Family

Children are the heart and soul of a family. And the family is the crucible wherein those precious hearts and souls are prepared, for better or worse, for adulthood.

I was the firstborn in my family. My father changed jobs many times while I was growing up in Indiana, including a brief stint as a traveling salesman, but I'll always think of him as a production supervisor. He was a heavy drinker and a chain-smoker, who used to brag of saving money by lighting only one match a day. He taught me baseball, golf, and cooking, contract bridge and a bit of the German language. He was also a racist, a womanizer, and an old-fashioned American patriot, whose heroes were men's men, like Hemmingway and Patton. Our politics were almost always at odds.

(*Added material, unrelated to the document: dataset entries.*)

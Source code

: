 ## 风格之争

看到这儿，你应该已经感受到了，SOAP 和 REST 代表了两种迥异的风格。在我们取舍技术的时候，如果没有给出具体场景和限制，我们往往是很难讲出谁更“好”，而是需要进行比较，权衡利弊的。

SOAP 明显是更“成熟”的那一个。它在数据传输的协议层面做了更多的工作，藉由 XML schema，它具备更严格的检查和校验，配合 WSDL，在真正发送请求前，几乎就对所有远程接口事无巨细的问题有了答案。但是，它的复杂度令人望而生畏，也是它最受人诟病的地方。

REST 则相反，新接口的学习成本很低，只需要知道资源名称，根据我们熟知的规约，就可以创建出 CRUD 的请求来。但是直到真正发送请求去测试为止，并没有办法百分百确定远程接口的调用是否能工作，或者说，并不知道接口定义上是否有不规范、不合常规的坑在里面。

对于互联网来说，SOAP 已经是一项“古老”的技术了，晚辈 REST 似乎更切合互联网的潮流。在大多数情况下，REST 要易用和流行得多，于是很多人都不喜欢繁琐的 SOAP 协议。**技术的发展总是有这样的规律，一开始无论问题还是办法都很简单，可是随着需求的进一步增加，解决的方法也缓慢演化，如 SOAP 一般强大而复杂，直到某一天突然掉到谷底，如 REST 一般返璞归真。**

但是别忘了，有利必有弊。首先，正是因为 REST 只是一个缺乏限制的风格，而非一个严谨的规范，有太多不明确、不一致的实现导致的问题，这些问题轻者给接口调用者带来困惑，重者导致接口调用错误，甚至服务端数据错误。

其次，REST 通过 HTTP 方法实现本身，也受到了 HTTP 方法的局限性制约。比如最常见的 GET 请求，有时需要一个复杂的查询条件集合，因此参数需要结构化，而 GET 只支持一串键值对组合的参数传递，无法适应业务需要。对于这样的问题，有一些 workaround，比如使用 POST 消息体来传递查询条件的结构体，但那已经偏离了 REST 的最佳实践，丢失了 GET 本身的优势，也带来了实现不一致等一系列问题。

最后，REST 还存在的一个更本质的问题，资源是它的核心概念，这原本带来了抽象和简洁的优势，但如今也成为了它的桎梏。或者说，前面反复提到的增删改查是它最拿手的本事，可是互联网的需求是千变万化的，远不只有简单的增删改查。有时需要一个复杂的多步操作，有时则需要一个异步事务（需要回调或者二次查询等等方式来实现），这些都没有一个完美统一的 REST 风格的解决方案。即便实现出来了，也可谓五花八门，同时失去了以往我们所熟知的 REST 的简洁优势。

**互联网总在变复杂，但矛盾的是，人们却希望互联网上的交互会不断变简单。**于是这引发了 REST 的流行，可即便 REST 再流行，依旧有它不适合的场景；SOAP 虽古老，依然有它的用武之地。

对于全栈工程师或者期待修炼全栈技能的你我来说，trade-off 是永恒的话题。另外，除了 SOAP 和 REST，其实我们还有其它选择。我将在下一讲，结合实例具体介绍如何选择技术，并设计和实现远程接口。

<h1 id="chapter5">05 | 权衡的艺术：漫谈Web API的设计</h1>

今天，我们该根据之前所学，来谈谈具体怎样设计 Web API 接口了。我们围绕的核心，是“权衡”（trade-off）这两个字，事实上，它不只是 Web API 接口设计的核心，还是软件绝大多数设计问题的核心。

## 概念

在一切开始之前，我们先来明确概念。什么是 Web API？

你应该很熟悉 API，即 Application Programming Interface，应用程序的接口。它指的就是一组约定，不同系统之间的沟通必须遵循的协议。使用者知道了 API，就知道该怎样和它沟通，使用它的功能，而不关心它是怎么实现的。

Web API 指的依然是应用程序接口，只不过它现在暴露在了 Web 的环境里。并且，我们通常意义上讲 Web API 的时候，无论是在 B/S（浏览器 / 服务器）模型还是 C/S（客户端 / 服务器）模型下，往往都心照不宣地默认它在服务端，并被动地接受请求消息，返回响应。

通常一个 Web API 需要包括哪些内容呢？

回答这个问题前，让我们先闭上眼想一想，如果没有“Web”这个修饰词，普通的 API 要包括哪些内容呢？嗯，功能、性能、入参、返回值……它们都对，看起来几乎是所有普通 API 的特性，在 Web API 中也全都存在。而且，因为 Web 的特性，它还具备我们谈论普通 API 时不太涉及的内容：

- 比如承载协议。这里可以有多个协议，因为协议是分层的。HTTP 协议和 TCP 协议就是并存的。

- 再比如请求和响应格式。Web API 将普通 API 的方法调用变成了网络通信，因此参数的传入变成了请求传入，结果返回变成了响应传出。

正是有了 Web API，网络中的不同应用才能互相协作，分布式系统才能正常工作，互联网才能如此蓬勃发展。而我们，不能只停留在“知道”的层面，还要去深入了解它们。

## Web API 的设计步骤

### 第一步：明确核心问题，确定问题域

Before my father died in 1982, his doctor said it was a race to see which internal organ would kill him first: his heart, his liver, or his lungs. The heart eventually won. He was 56. My younger brother and I saw to his cremation and later scattered his ashes in Arlington Cemetary with the help of our half-sister, whom my father had never helped raise. I was not particularly sad to see the old man go.

My mother, who had always been a full-time housewife, divorced and remarried while I was overseas in the Peace Corps. She also left the Episcopal Church and became a devout Jehovah's Witness. Before the death of her second husband in 1993, she settled for periods in Louisiana, California, and Hawaii, giving me plenty of excuses to visit different parts of the United States. I always admired her musical talent, her skills in painting and crafts, and her spirituality, which found its reflection in my own study of Zen Buddhism. I'm hopeful that her third marriage will last her the rest of her days.

In the meantime, however, I was starting a family of my own. I became acquainted with a hostess in a Japanese cabaret in 1976 and married her two years later. We had no plans for children, preferring a life of parties and world travel to diapers and PTA meetings. If I had a model for marriage at the time, it was Zelda and F. Scott Fitzgerald's, one wild fling after another. But in 1987, my first daughter was born, followed in 1991 by a second. Was it God's way of saying I needed more women in my life? Or just an instruction to slow the pace and settle down?

I cannot say parenthood has been easy for me. Like all fathers, I've had to learn from my own mistakes. I've also had to learn a lot about medicine and learning disabilities, as my youngest daughter suffers the effects of congenital cytomegalovirus. But no matter how rough the seas of parenting, there can be no better opportunity to relive childhood than through the experiences of our own children. I'm gaining a wealth of new material for my writing, too. For example, the story Right from the Start was based upon my elder daughter's entry into kindergarten, and child-rearing is the theme of several of my poems, such as Father Figure. and Eggs Tomorrow.